Jay Angler wrote:I've been thinking about the entire concept of Economics:
a) sustainability
b) is the whole greater than the sum of the parts
c) is it realistic to look at economics as "constant growth"

Trees grow until they die. A resource is only renewable, if it stays near where it was created. When we export a whole tree overseas (which is being done in North America) we are exporting carbon, which will return to us as air moves all over the planet. But the phosphorus, and many other minerals in that tree will only return to the valley through means such as volcanic action locally, or dust from the atmosphere. Trees, with the help of mycorrhizae,  can and do bring many minerals from deep in the earth to the surface, but reading books on coppicing, tells me that this is not necessarily a speedy process - even coppicing needs to be done with sustainability in mind.

The local people need livelihoods. Most humans given the option, will not want to live the way people did 500 years ago. So figuring out truly sustainable local employment needs to be evaluated carefully. To me, the first step is truly sustainable energy. Much of modern technology/farming/housing etc is completely dependent on fossil fuels directly or indirectly. For example, if the area develops the tourist trade, how many of those tourists will arrive by plane or car? If they arrive by electric car, where will the electricity come from to recharge those cars? Where will the energy come from to build the roads used to take tourists to the places they want to see, or hunt, or fish, etc? What are the natural resources which would allow the people to produce a net energy gain when you subtract all the embodied energy that many "green" energy sometimes seems to gloss over? I believe there are ways. Yes, some "damage" may result from installing sustainable power generation, but Nature has shown tremendous capacity to heal damage if give the support she needs to do so. But I think that an important first step is to look at the resources available and determine how energy can be captured responsibly for a very long time.



A resource can be renewable with export but I think that the modern export process is so completely out of whack in volume and in time scale with the reality of sustainabilty that your statement sadly rings very true.  And it is true that the closer a resource stays to its source location, the easier it is to close the loops of sustainability and create actual regenerative ecosystems and economies. The phosphorus issue is one that many don't discuss or don't know about, and it is serious for agricultural nutritiional crops.  I'm pretty sure that the trees will adapt with their genetics to phosphorus-poor soils, but in the end, if ecoystem health is our priority (as the provincial government says it is heading toward), then we should not be exporting anything.  Our mutual province, British Columbia, is guilty of exporting massive amounts of trees in current decades and is still doing so; this is being done completely unsustainably as far as ecology is concerned.  In most cases, it is done in areas which have hundreds of years of replacement time for the same volume in others where the climate is more conducive (like on Vancouver Island) the volume is being much more rapidly replaced but the ecology is diminishing with each harvest cycle.

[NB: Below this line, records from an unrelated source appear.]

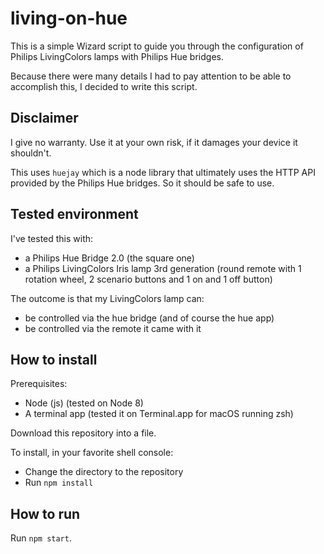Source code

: # living-on-hue

This is a simple Wizard script to guide you through the configuration of Philips LivingColors lamps with Philips Hue bridges.

Because there were many details I had to pay attention to be able to accomplish this, I decided to write this script.

## Disclaimer

I give no warranty.
Use it at your own risk, if it damages your device it shouldn't.

This uses `huejay` which is a node library that ultimately uses the HTTP API provided by the Philips Hue bridges.
So it should be safe to use.

## Tested environment

I've tested this with:
- a Philips Hue Bridge 2.0 (the square one)
- a Philips LivingColors Iris lamp 3rd generation (round remote with 1 rotation wheel, 2 scenario buttons and 1 on and 1 off button)

The outcome is that my LivingColors lamp can:
- be controlled via the hue bridge (and of course the hue app)
- be controlled via the remote it came with it

## How to install

Prerequisites:
- Node (js) (tested on Node 8)
- A terminal app (tested it on Terminal.app for macOS running zsh)

Download this repository into a file.

To install, in your favorite shell console:
- Change the directory to the repository
- Run `npm install`

## How to run

Run `npm start`.
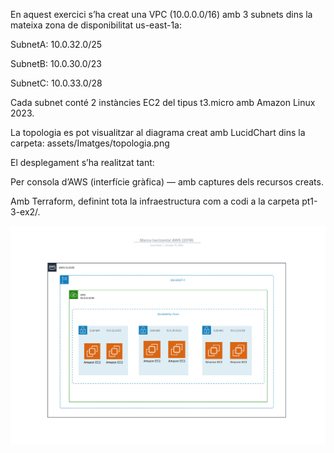 En aquest exercici s’ha creat una VPC (10.0.0.0/16) amb 3 subnets dins la mateixa zona de disponibilitat us-east-1a:

SubnetA: 10.0.32.0/25

SubnetB: 10.0.30.0/23

SubnetC: 10.0.33.0/28

Cada subnet conté 2 instàncies EC2 del tipus t3.micro amb Amazon Linux 2023.

La topologia es pot visualitzar al diagrama creat amb LucidChart dins la carpeta:
assets/Imatges/topologia.png

El desplegament s’ha realitzat tant:

Per consola d’AWS (interfície gràfica) — amb captures dels recursos creats.

Amb Terraform, definint tota la infraestructura com a codi a la carpeta pt1-3-ex2/.

![alt text](assets/TOPOex2.jpeg)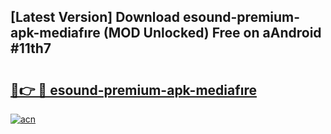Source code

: ## [Latest Version] Download esound-premium-apk-mediafıre (MOD Unlocked) Free on aAndroid #11th7

# <h2><a href="https://bedroomkl.my?title=esound-premium-apk-mediafıre&ref=20M">🔗👉 🔴 esound-premium-apk-mediafıre</a></h2>

[![acn](https://github.com/user-attachments/assets/0f9c940e-d8b0-45ae-aac7-cd30a18b3e1c)](https://bedroomkl.my?title=esound-premium-apk-mediafıre&ref=20M)

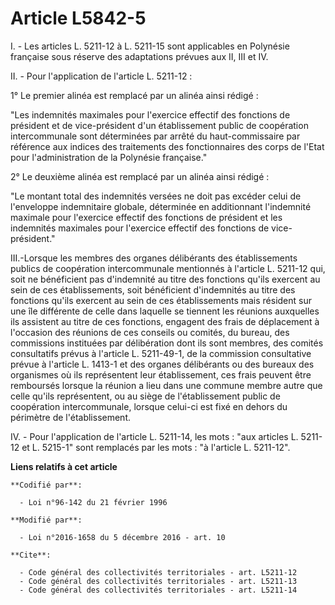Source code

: # Article L5842-5

I. - Les articles L. 5211-12 à L. 5211-15 sont applicables en Polynésie française sous réserve des adaptations prévues aux
II, III et IV. 

II. - Pour l'application de l'article L. 5211-12 :

1° Le premier alinéa est remplacé par un alinéa ainsi rédigé : 

"Les indemnités maximales pour l'exercice effectif des fonctions de président et de vice-président d'un établissement public
de coopération intercommunale sont déterminées par arrêté du haut-commissaire par référence aux indices des traitements des
fonctionnaires des corps de l'Etat pour l'administration de la Polynésie française." 

2° Le deuxième alinéa est remplacé par un alinéa ainsi rédigé :

"Le montant total des indemnités versées ne doit pas excéder celui de l'enveloppe indemnitaire globale, déterminée en
additionnant l'indemnité maximale pour l'exercice effectif des fonctions de président et les indemnités maximales pour
l'exercice effectif des fonctions de vice-président." 

III.-Lorsque les membres des organes délibérants des établissements publics de coopération intercommunale mentionnés à
l'article L. 5211-12 qui, soit ne bénéficient pas d'indemnité au titre des fonctions qu'ils exercent au sein de ces
établissements, soit bénéficient d'indemnités au titre des fonctions qu'ils exercent au sein de ces établissements mais
résident sur une île différente de celle dans laquelle se tiennent les réunions auxquelles ils assistent au titre de ces
fonctions, engagent des frais de déplacement à l'occasion des réunions de ces conseils ou comités, du bureau, des commissions
instituées par délibération dont ils sont membres, des comités consultatifs prévus à l'article L. 5211-49-1, de la commission
consultative prévue à l'article L. 1413-1 et des organes délibérants ou des bureaux des organismes où ils représentent leur
établissement, ces frais peuvent être remboursés lorsque la réunion a lieu dans une commune membre autre que celle qu'ils
représentent, ou au siège de l'établissement public de coopération intercommunale, lorsque celui-ci est fixé en dehors du
périmètre de l'établissement. 

IV. - Pour l'application de l'article L. 5211-14, les mots : "aux articles L. 5211-12 et L. 5215-1" sont remplacés par les
mots : "à l'article L. 5211-12".

**Liens relatifs à cet article**

	**Codifié par**:

	  - Loi n°96-142 du 21 février 1996

	**Modifié par**:

	  - Loi n°2016-1658 du 5 décembre 2016 - art. 10

	**Cite**:

	  - Code général des collectivités territoriales - art. L5211-12
	  - Code général des collectivités territoriales - art. L5211-13
	  - Code général des collectivités territoriales - art. L5211-14
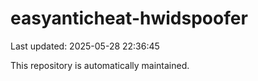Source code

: # easyanticheat-hwidspoofer

Last updated: 2025-05-28 22:36:45

This repository is automatically maintained.
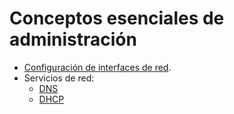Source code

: # Conceptos esenciales de administración

* [Configuración de interfaces de red](config_interfaces/).
* Servicios de red:
  * [DNS](dns/)
  * [DHCP](dhcp/)
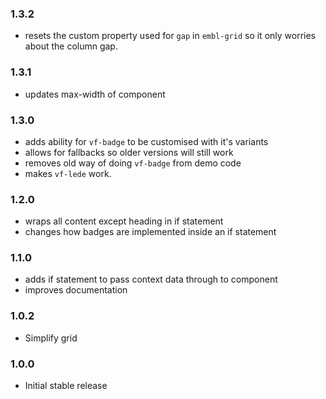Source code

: ### 1.3.2

- resets the custom property used for `gap` in `embl-grid` so it only worries about the column gap.

### 1.3.1

- updates max-width of component

### 1.3.0

- adds ability for `vf-badge` to be customised with it's variants
- allows for fallbacks so older versions will still work
- removes old way of doing `vf-badge` from demo code
- makes `vf-lede` work.

### 1.2.0

- wraps all content except heading in if statement
- changes how badges are implemented inside an if statement

### 1.1.0

- adds if statement to pass context data through to component
- improves documentation

### 1.0.2

- Simplify grid

### 1.0.0

- Initial stable release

Energy is going to be a huge need.  And the way those needs will be met will likely involve a lot of small-scale hydro projects, with some solar, wind, and gasification.
 
1 month ago

See Hes wrote:That's a challenge for many Generations by focusing first on your climate and average grow.

It will maybe even take longer than the time needed to destroy this huge habitat.

First you should get a hand in hand system where every farmer should start with alley cropping as much possible.
(Remember, the nature will always return to a forest landscape.)

With alley cropping (if all work hand in hand, and all farmers would pull the same string) you would have made a huge step ahead and many hands (all farmers and landlords) would be joining in.

Details you write down here is in my point of view completely impossible (moneywise and also see the workloads)...

Then reintroduce animals on small areas, where they can live their habits and let them do restauration works by expanding.
Look at Allan Savory's projects where he supports holistic regenerative management by using animals- even domestic ones, where the roaming big herds are lost...  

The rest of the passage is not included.